Contre l’exhibition du sujet parlant

Ce qui caractérise d’abord le langage oral, c’est qu’il est lié à la présence du sujet parlant, qu’il affiche constamment son lien avec ce sujet. Or le fait de prendre le parti des choses implique un effacement du sujet au profit des objets qu’il présente. Le programme esthétique que s’est donné Ponge vient donc en l’occurrence conforter de lui-même sa répugnance instinctive envers la parole orale : pour être fidèle aux choses, il les détachera de sa subjectivité ; pour conférer aux textes le maximum d’autonomie, pour en faire des équivalents d’objets, il visera à l’impersonnalité : « Il s’agit pour moi d’aboutir à des formules claires, et impersonnelles », déclarera-t-il plus tard dans « My creative method » (M, I, 536). Rappelons les formes que prend, dans les textes écrits au cours des années trente, cette aspiration à l’impersonnalité :

Tout d’abord on constate une faible présence des marques de l’énonciation : la relation je-tu, constitutive de la situation d’énonciation, est quasiment absente, et le je lui-même est fréquemment remplacé par un on ou un nous – ce dernier pronom ayant moins la valeur d’un pluriel que celle d’une simple variante du on.

‘De fait, le je est assez rare dans Le Parti pris des choses. Quand il apparaît, c’est comme simple support d’une énonciation, qui est plus souvent portée au compte d’un on ou d’un nous anonyme. Ailleurs toute référence au sujet de l’énonciation disparaît ; c’est alors le triomphe de l’impersonnel (…) (D’où l’abondance de tournures comme « il faut », « il convient » ; et le recours aux présentatifs (« c’est »), et à l’infinitif, mode non personnel)183. ’

Le pronom qui domine est, comme on peut s’y attendre dans des textes consacrés aux choses, celui de troisième personne (que Benveniste qualifie, rappelons-le, de « non-personne ».

Concourt aussi à l’impersonnalité l’emploi quasi-systématique du présent à valeur généralisante, qui soustrait le propos à toute référence temporelle.
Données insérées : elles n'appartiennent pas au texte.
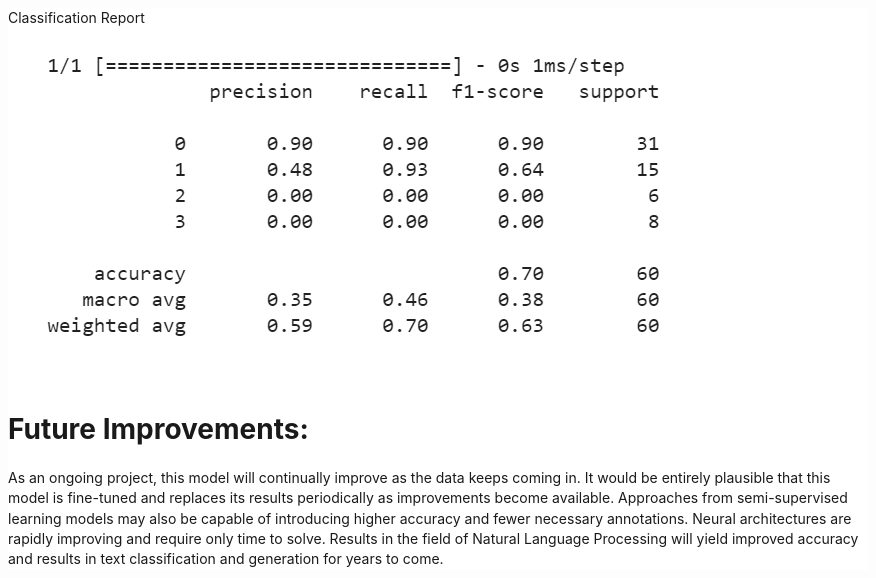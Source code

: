 Classification Report

![](Images/Classification%20Report.png)

# Future Improvements:
As an ongoing project, this model will continually improve as the data keeps coming in. It would be entirely plausible that this model is fine-tuned and replaces its results periodically as improvements become available. 
Approaches from semi-supervised learning models may also be capable of introducing higher accuracy and fewer necessary annotations. 
Neural architectures are rapidly improving and require only time to solve. Results in the field of Natural Language Processing will yield improved accuracy and results in text classification and generation for years to come.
Dans cet emploi, le verbe être, verbe de la définition, est privilégié184 : « Chaque morceau de viande est une sorte d’usine » (PPC, I, 32), « La mer est une chose simple » (ibid. 29), la barque « n’est pourtant qu’un assez grossier réceptacle » (P, I, 718), etc. On remarque du reste l’absence de tout ancrage des textes dans le temps de leur énonciation : ils ne font pas référence aux circonstances de leur composition et ne sont pas datés185. Cette absence de datation est d’autant plus remarquable que Ponge semble avoir toujours daté scrupuleusement, pour lui-même, ses manuscrits, et qu’il s’attachera à partir des années quarante à faire apparaître dans les textes ces datations, parfois même avec mention du moment de la journée où la rédaction a eu lieu. Il y a donc bien, pour les textes descriptifs des années trente, une volonté de détacher les énoncés de leur énonciation.
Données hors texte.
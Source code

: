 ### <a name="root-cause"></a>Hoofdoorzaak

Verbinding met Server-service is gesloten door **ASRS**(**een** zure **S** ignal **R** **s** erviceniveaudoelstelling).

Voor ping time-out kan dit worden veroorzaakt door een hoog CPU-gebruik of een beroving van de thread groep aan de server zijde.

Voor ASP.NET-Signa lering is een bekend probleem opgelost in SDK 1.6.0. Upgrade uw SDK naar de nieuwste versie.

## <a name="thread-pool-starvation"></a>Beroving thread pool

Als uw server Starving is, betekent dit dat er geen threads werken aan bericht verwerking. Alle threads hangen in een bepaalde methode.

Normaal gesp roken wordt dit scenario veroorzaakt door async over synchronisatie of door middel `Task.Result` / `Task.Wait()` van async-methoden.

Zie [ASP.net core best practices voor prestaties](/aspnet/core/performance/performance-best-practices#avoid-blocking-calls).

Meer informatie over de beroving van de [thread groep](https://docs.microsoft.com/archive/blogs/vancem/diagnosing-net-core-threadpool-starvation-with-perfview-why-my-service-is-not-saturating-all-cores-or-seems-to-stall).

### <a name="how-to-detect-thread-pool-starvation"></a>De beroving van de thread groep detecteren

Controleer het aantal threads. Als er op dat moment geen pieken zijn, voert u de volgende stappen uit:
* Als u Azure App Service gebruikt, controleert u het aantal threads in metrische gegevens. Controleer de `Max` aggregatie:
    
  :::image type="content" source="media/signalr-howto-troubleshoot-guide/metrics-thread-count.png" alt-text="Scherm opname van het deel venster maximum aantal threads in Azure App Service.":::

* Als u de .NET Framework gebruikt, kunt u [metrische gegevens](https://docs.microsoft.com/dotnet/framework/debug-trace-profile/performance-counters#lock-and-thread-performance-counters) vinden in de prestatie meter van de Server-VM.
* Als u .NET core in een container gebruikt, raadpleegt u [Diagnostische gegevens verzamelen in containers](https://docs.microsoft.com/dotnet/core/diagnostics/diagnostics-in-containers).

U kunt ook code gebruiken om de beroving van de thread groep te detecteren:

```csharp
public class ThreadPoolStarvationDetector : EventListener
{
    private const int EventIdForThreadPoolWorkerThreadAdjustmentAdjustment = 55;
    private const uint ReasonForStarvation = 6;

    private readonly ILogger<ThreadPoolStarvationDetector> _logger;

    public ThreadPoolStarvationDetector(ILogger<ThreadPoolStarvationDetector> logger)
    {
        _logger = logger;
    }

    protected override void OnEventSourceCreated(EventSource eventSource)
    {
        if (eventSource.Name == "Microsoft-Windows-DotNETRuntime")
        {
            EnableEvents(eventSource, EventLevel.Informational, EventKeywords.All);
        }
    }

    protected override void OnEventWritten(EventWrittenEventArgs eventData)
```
Enfin l’emploi systématique de l’article défini, dans les titres comme dans le corps des textes, confirme l’aspect généralisant du propos tenu sur les objets. « L’Orange » ou « L’Huître » ne renvoient pas à telle orange ou telle huître, respectivement pressée ou ouverte par le locuteur à tel ou tel moment mais à l’orange et à l’huître dans leur vérité générale.

Notes
183.

Michel Collot, Francis Ponge entre mots et choses, op. cit. p. 187 et note 3 p. 225.

184.

C’est moi qui le souligne dans les exemples qui suivent.

185.

A l’exception d’un seul : « Escargots », déjà tardif (1936).